Recorded data
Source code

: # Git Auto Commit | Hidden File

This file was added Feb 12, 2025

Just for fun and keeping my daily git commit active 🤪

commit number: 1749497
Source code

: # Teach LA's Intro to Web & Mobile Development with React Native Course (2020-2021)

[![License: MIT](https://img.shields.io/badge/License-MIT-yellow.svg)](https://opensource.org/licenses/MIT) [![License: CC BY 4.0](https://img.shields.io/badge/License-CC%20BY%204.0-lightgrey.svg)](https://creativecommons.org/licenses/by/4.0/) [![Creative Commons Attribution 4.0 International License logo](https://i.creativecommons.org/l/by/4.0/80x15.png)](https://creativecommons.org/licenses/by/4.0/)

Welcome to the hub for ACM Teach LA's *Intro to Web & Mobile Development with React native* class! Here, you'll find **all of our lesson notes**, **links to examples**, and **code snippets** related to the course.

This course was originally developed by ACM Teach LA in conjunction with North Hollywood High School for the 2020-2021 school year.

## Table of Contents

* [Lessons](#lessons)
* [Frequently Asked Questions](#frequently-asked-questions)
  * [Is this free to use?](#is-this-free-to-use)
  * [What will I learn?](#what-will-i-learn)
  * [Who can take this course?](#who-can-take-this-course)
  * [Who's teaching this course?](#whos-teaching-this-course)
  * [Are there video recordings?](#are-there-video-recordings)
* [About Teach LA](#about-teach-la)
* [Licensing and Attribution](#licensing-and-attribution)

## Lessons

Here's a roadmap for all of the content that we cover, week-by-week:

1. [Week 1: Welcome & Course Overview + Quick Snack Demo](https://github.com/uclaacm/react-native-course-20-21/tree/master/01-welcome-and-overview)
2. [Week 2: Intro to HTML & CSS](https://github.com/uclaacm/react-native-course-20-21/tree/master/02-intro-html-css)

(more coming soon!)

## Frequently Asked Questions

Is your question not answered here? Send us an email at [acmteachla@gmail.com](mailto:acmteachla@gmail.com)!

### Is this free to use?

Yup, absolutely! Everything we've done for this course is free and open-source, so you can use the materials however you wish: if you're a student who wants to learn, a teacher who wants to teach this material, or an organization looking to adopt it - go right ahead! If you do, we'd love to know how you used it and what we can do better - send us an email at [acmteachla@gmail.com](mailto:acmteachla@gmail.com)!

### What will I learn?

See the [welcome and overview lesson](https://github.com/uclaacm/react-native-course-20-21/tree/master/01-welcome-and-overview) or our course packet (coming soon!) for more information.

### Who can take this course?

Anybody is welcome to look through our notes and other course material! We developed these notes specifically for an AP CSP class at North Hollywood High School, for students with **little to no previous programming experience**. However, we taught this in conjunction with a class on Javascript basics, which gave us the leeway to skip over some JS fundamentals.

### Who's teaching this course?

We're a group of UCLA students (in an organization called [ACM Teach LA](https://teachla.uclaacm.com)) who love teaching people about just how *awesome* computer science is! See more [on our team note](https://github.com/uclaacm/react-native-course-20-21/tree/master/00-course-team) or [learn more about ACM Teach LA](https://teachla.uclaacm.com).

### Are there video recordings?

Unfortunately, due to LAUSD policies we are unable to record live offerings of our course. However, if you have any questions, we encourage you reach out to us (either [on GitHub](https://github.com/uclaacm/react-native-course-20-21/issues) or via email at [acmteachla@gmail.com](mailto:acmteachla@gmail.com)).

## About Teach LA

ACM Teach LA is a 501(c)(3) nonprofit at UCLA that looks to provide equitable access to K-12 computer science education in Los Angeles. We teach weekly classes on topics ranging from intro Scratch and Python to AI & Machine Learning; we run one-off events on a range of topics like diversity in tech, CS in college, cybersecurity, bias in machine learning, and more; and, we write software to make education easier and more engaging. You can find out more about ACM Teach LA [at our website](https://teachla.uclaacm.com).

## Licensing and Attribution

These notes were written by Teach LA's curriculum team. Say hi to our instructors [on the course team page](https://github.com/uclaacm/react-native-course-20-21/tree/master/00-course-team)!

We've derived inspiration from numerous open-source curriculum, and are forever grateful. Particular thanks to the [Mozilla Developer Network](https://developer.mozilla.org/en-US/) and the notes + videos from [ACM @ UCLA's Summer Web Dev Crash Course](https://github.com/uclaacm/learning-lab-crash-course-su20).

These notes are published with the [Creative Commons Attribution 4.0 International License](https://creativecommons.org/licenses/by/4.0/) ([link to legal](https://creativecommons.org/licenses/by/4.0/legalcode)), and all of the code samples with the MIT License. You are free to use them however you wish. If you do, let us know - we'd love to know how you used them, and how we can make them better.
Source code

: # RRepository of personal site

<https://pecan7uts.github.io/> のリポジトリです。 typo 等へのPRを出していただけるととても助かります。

▶ **ABOUT THIS TASK**: All that is needed is the exact run of lines above from the line containing "[About Teach LA](#about-teach-la)" through the line containing "### Who can take this course?", both of them included.

▶ **COMPLETED TASK**:
* [About Teach LA](#about-teach-la)
* [Licensing and Attribution](#licensing-and-attribution)

## Lessons

Here's a roadmap for all of the content that we cover, week-by-week:

1. [Week 1: Welcome & Course Overview + Quick Snack Demo](https://github.com/uclaacm/react-native-course-20-21/tree/master/01-welcome-and-overview)
2. [Week 2: Intro to HTML & CSS](https://github.com/uclaacm/react-native-course-20-21/tree/master/02-intro-html-css)

(more coming soon!)

## Frequently Asked Questions

Is your question not answered here? Send us an email at [acmteachla@gmail.com](mailto:acmteachla@gmail.com)!

### Is this free to use?

Yup, absolutely! Everything we've done for this course is free and open-source, so you can use the materials however you wish: if you're a student who wants to learn, a teacher who wants to teach this material, or an organization looking to adopt it - go right ahead! If you do, we'd love to know how you used it and what we can do better - send us an email at [acmteachla@gmail.com](mailto:acmteachla@gmail.com)!

### What will I learn?

See the [welcome and overview lesson](https://github.com/uclaacm/react-native-course-20-21/tree/master/01-welcome-and-overview) or our course packet (coming soon!) for more information.

### Who can take this course?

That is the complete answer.